National Archery in the Schools Program Growing in New York

38 Students to Represent New York in National Tournament May 8-10

Program Introduces Young People to Archery and Other Shooting Sports

School districts from across New York State are invited to enroll in the National Archery in the Schools Program (NASP) sponsored by the New York State Department of Environmental Conservation (DEC), Commissioner Joe Martens announced today.

"The National Archery in the Schools Program is growing rapidly in New York," said Commissioner Martens. "Under Governor Cuomo's NY Open for Fishing and Hunting Initiative, this cooperative effort between conservation agencies, school systems and private organizations is a great way to bring the sport of archery to thousands of students across the state. Archery is one of only a handful of sports that enables students of all ages and athletic abilities to compete at the same level for top honors, and is a sport dominated by precision and practice."
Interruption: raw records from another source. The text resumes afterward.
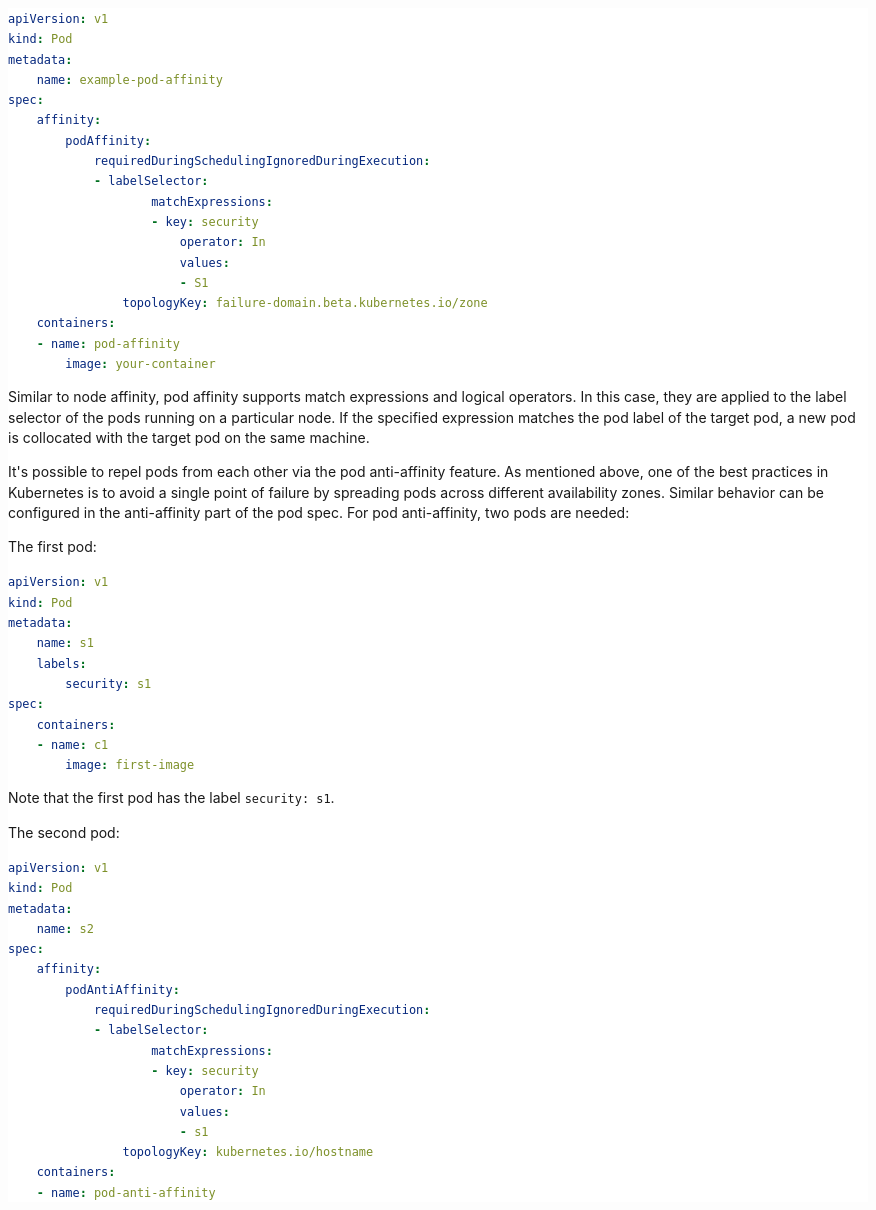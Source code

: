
 ```yaml
apiVersion: v1
kind: Pod
metadata:
    name: example-pod-affinity
spec:
    affinity:
        podAffinity:
            requiredDuringSchedulingIgnoredDuringExecution:
            - labelSelector:
                    matchExpressions:
                    - key: security
                        operator: In
                        values:
                        - S1
                topologyKey: failure-domain.beta.kubernetes.io/zone
    containers:
    - name: pod-affinity
        image: your-container
```

Similar to node affinity, pod affinity supports match expressions and logical operators. In this case, they are applied to the label selector of the pods running on a particular node. If the specified expression matches the pod label of the target pod, a new pod is collocated with the target pod on the same machine.

It's possible to repel pods from each other via the pod anti-affinity feature. As mentioned above, one of the best practices in Kubernetes is to avoid a single point of failure by spreading pods across different availability zones. Similar behavior can be configured in the anti-affinity part of the pod spec. For pod anti-affinity, two pods are needed:

The first pod:

```yaml
apiVersion: v1
kind: Pod
metadata:
    name: s1
    labels:
        security: s1
spec:
    containers:
    - name: c1
        image: first-image
```

Note that the first pod has the label `security: s1`.

The second pod:

```yaml
apiVersion: v1
kind: Pod
metadata:
    name: s2
spec:
    affinity:
        podAntiAffinity:
            requiredDuringSchedulingIgnoredDuringExecution:
            - labelSelector:
                    matchExpressions:
                    - key: security
                        operator: In
                        values:
                        - s1
                topologyKey: kubernetes.io/hostname
    containers:
    - name: pod-anti-affinity
```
More than 600 students from 21 school districts participated in this competition during the first two weeks of March. The sixth annual school-based state tournament was a great success. A school-based tournament is where the students compete at their respective schools and send their scores to the NASP state coordinator. Each competitor could achieve a maximum score of 300 points. There are three divisions: High School, grades 9-12; Middle School, grades 6-8; and Elementary School, grades 4-5.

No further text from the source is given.